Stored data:
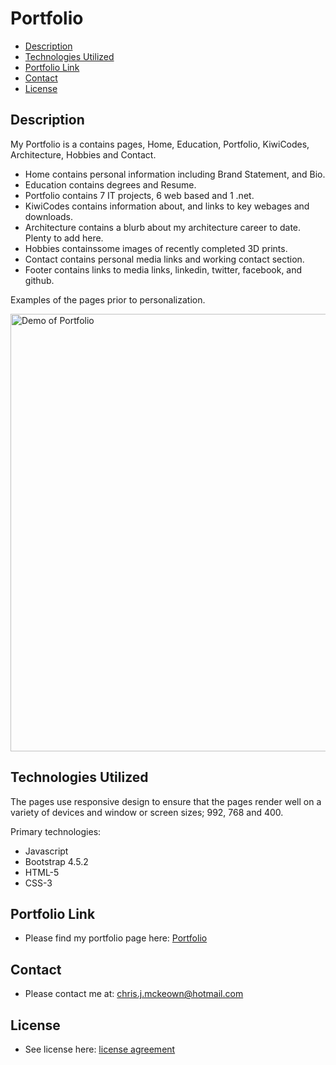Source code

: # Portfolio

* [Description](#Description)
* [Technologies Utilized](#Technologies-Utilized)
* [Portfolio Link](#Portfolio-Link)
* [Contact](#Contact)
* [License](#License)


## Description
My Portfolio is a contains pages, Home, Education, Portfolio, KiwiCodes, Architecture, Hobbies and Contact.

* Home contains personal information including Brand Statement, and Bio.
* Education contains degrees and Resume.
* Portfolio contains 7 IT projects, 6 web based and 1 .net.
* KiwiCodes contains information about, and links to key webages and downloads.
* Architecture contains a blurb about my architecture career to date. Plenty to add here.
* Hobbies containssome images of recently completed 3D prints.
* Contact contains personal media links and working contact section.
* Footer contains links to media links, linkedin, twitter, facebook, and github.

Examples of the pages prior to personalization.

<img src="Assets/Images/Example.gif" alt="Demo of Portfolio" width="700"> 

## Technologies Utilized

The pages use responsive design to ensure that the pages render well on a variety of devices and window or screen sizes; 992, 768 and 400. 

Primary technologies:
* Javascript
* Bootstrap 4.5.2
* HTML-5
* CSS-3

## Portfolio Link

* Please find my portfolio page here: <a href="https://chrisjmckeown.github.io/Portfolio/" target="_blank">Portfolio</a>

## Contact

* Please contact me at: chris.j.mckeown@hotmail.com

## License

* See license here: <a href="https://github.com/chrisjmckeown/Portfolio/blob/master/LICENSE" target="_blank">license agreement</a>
...
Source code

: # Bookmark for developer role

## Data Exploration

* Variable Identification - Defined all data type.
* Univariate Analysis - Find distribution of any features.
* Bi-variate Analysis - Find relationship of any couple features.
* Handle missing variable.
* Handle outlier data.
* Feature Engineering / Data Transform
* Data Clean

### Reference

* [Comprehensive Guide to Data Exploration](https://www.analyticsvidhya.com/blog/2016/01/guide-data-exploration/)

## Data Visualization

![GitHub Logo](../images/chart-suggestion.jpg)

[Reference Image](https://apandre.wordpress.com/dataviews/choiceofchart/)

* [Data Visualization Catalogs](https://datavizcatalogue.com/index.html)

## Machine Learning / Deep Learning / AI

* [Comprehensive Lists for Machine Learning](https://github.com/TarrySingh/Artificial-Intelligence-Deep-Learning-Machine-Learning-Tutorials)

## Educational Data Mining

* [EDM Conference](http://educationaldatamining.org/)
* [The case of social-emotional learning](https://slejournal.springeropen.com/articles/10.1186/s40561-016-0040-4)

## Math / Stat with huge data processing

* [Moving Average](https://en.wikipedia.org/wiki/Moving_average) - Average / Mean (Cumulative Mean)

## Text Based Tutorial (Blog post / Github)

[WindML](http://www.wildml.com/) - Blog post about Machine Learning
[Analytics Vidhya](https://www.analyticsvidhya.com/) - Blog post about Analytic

DIRECTIONS FOR THIS TASK -> Copy every line from the entries that contains the word "Visualization".

EXERCISE RESPONSE ->
## Data Visualization
* [Data Visualization Catalogs](https://datavizcatalogue.com/index.html)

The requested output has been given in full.